◆ Exercise material ◆
*** Begin section ***
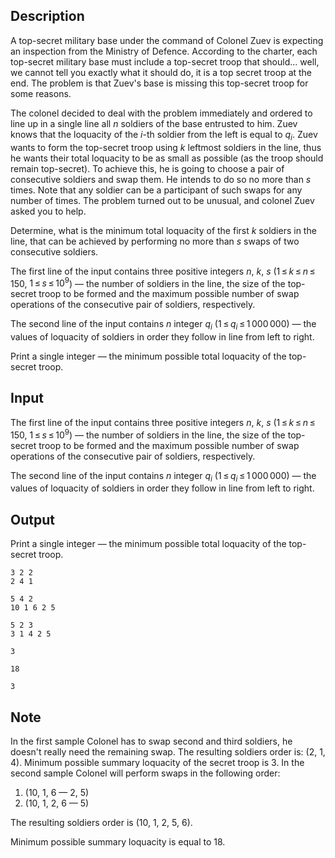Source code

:## Description

<div><p>A top-secret military base under the command of Colonel Zuev is expecting an inspection from the Ministry of Defence. According to the charter, each top-secret military base must include a top-secret troop that should... well, we cannot tell you exactly what it should do, it is a top secret troop at the end. The problem is that Zuev's base is missing this top-secret troop for some reasons.</p><p>The colonel decided to deal with the problem immediately and ordered to line up in a single line all <span class="tex-span"><i>n</i></span> soldiers of the base entrusted to him. Zuev knows that the <span class="tex-font-style-it">loquacity</span> of the <span class="tex-span"><i>i</i></span>-th soldier from the left is equal to <span class="tex-span"><i>q</i><sub class="lower-index"><i>i</i></sub></span>. Zuev wants to form the top-secret troop using <span class="tex-span"><i>k</i></span> leftmost soldiers in the line, thus he wants their total loquacity to be as small as possible (as the troop should remain top-secret). To achieve this, he is going to choose a pair of <span class="tex-font-style-bf">consecutive</span> soldiers and swap them. He intends to do so no more than <span class="tex-span"><i>s</i></span> times. Note that any soldier can be a participant of such swaps for any number of times. The problem turned out to be unusual, and colonel Zuev asked you to help.</p><p>Determine, what is the minimum total loquacity of the first <span class="tex-span"><i>k</i></span> soldiers in the line, that can be achieved by performing no more than <span class="tex-span"><i>s</i></span> swaps of two consecutive soldiers.</p></div><div class="input-specification"><p>The first line of the input contains three positive integers <span class="tex-span"><i>n</i></span>, <span class="tex-span"><i>k</i></span>, <span class="tex-span"><i>s</i></span> (<span class="tex-span">1 ≤ <i>k</i> ≤ <i>n</i> ≤ 150</span>, <span class="tex-span">1 ≤ <i>s</i> ≤ 10<sup class="upper-index">9</sup></span>)&nbsp;— the number of soldiers in the line, the size of the top-secret troop to be formed and the maximum possible number of swap operations of the consecutive pair of soldiers, respectively.</p><p>The second line of the input contains <span class="tex-span"><i>n</i></span> integer <span class="tex-span"><i>q</i><sub class="lower-index"><i>i</i></sub></span> (<span class="tex-span">1 ≤ <i>q</i><sub class="lower-index"><i>i</i></sub> ≤ 1 000 000</span>)&nbsp;— the values of loquacity of soldiers in order they follow in line from left to right.</p></div><div class="output-specification"><p>Print a single integer — the minimum possible total loquacity of the top-secret troop.</p></div>

## Input

<p>The first line of the input contains three positive integers <span class="tex-span"><i>n</i></span>, <span class="tex-span"><i>k</i></span>, <span class="tex-span"><i>s</i></span> (<span class="tex-span">1 ≤ <i>k</i> ≤ <i>n</i> ≤ 150</span>, <span class="tex-span">1 ≤ <i>s</i> ≤ 10<sup class="upper-index">9</sup></span>)&nbsp;— the number of soldiers in the line, the size of the top-secret troop to be formed and the maximum possible number of swap operations of the consecutive pair of soldiers, respectively.</p><p>The second line of the input contains <span class="tex-span"><i>n</i></span> integer <span class="tex-span"><i>q</i><sub class="lower-index"><i>i</i></sub></span> (<span class="tex-span">1 ≤ <i>q</i><sub class="lower-index"><i>i</i></sub> ≤ 1 000 000</span>)&nbsp;— the values of loquacity of soldiers in order they follow in line from left to right.</p>

## Output

<p>Print a single integer — the minimum possible total loquacity of the top-secret troop.</p>





```input1
3 2 2
2 4 1

```




```input2
5 4 2
10 1 6 2 5

```




```input3
5 2 3
3 1 4 2 5

```




```output1
3

```




```output2
18

```




```output3
3

```



## Note

<p>In the first sample Colonel has to swap second and third soldiers, he doesn't really need the remaining swap. The resulting soldiers order is: (<span class="tex-span">2</span>, <span class="tex-span">1</span>, <span class="tex-span">4</span>). Minimum possible summary loquacity of the secret troop is <span class="tex-span">3</span>. In the second sample Colonel will perform swaps in the following order:</p><ol> <li> (10, 1, <span class="tex-font-style-bf">6</span> — <span class="tex-font-style-bf">2</span>, 5) </li><li> (10, 1, 2, <span class="tex-font-style-bf">6</span> — <span class="tex-font-style-bf">5</span>) </li></ol><p>The resulting soldiers order is (10, 1, 2, 5, 6). </p><p>Minimum possible summary loquacity is equal to <span class="tex-span">18</span>.</p>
*** End section ***
◆ What to work on ◆
Every line above should be returned word for word, with the pictures left behind.

◆ Expected answer ◆
Source code

:## Description

<div><p>A top-secret military base under the command of Colonel Zuev is expecting an inspection from the Ministry of Defence. According to the charter, each top-secret military base must include a top-secret troop that should... well, we cannot tell you exactly what it should do, it is a top secret troop at the end. The problem is that Zuev's base is missing this top-secret troop for some reasons.</p><p>The colonel decided to deal with the problem immediately and ordered to line up in a single line all <span class="tex-span"><i>n</i></span> soldiers of the base entrusted to him. Zuev knows that the <span class="tex-font-style-it">loquacity</span> of the <span class="tex-span"><i>i</i></span>-th soldier from the left is equal to <span class="tex-span"><i>q</i><sub class="lower-index"><i>i</i></sub></span>. Zuev wants to form the top-secret troop using <span class="tex-span"><i>k</i></span> leftmost soldiers in the line, thus he wants their total loquacity to be as small as possible (as the troop should remain top-secret). To achieve this, he is going to choose a pair of <span class="tex-font-style-bf">consecutive</span> soldiers and swap them. He intends to do so no more than <span class="tex-span"><i>s</i></span> times. Note that any soldier can be a participant of such swaps for any number of times. The problem turned out to be unusual, and colonel Zuev asked you to help.</p><p>Determine, what is the minimum total loquacity of the first <span class="tex-span"><i>k</i></span> soldiers in the line, that can be achieved by performing no more than <span class="tex-span"><i>s</i></span> swaps of two consecutive soldiers.</p></div><div class="input-specification"><p>The first line of the input contains three positive integers <span class="tex-span"><i>n</i></span>, <span class="tex-span"><i>k</i></span>, <span class="tex-span"><i>s</i></span> (<span class="tex-span">1 ≤ <i>k</i> ≤ <i>n</i> ≤ 150</span>, <span class="tex-span">1 ≤ <i>s</i> ≤ 10<sup class="upper-index">9</sup></span>)&nbsp;— the number of soldiers in the line, the size of the top-secret troop to be formed and the maximum possible number of swap operations of the consecutive pair of soldiers, respectively.</p><p>The second line of the input contains <span class="tex-span"><i>n</i></span> integer <span class="tex-span"><i>q</i><sub class="lower-index"><i>i</i></sub></span> (<span class="tex-span">1 ≤ <i>q</i><sub class="lower-index"><i>i</i></sub> ≤ 1 000 000</span>)&nbsp;— the values of loquacity of soldiers in order they follow in line from left to right.</p></div><div class="output-specification"><p>Print a single integer — the minimum possible total loquacity of the top-secret troop.</p></div>

## Input

<p>The first line of the input contains three positive integers <span class="tex-span"><i>n</i></span>, <span class="tex-span"><i>k</i></span>, <span class="tex-span"><i>s</i></span> (<span class="tex-span">1 ≤ <i>k</i> ≤ <i>n</i> ≤ 150</span>, <span class="tex-span">1 ≤ <i>s</i> ≤ 10<sup class="upper-index">9</sup></span>)&nbsp;— the number of soldiers in the line, the size of the top-secret troop to be formed and the maximum possible number of swap operations of the consecutive pair of soldiers, respectively.</p><p>The second line of the input contains <span class="tex-span"><i>n</i></span> integer <span class="tex-span"><i>q</i><sub class="lower-index"><i>i</i></sub></span> (<span class="tex-span">1 ≤ <i>q</i><sub class="lower-index"><i>i</i></sub> ≤ 1 000 000</span>)&nbsp;— the values of loquacity of soldiers in order they follow in line from left to right.</p>

## Output

<p>Print a single integer — the minimum possible total loquacity of the top-secret troop.</p>





```input1
3 2 2
2 4 1

```




```input2
5 4 2
10 1 6 2 5

```




```input3
5 2 3
3 1 4 2 5

```




```output1
3

```




```output2
18

```




```output3
3

```



## Note

<p>In the first sample Colonel has to swap second and third soldiers, he doesn't really need the remaining swap. The resulting soldiers order is: (<span class="tex-span">2</span>, <span class="tex-span">1</span>, <span class="tex-span">4</span>). Minimum possible summary loquacity of the secret troop is <span class="tex-span">3</span>. In the second sample Colonel will perform swaps in the following order:</p><ol> <li> (10, 1, <span class="tex-font-style-bf">6</span> — <span class="tex-font-style-bf">2</span>, 5) </li><li> (10, 1, 2, <span class="tex-font-style-bf">6</span> — <span class="tex-font-style-bf">5</span>) </li></ol><p>The resulting soldiers order is (10, 1, 2, 5, 6). </p><p>Minimum possible summary loquacity is equal to <span class="tex-span">18</span>.</p>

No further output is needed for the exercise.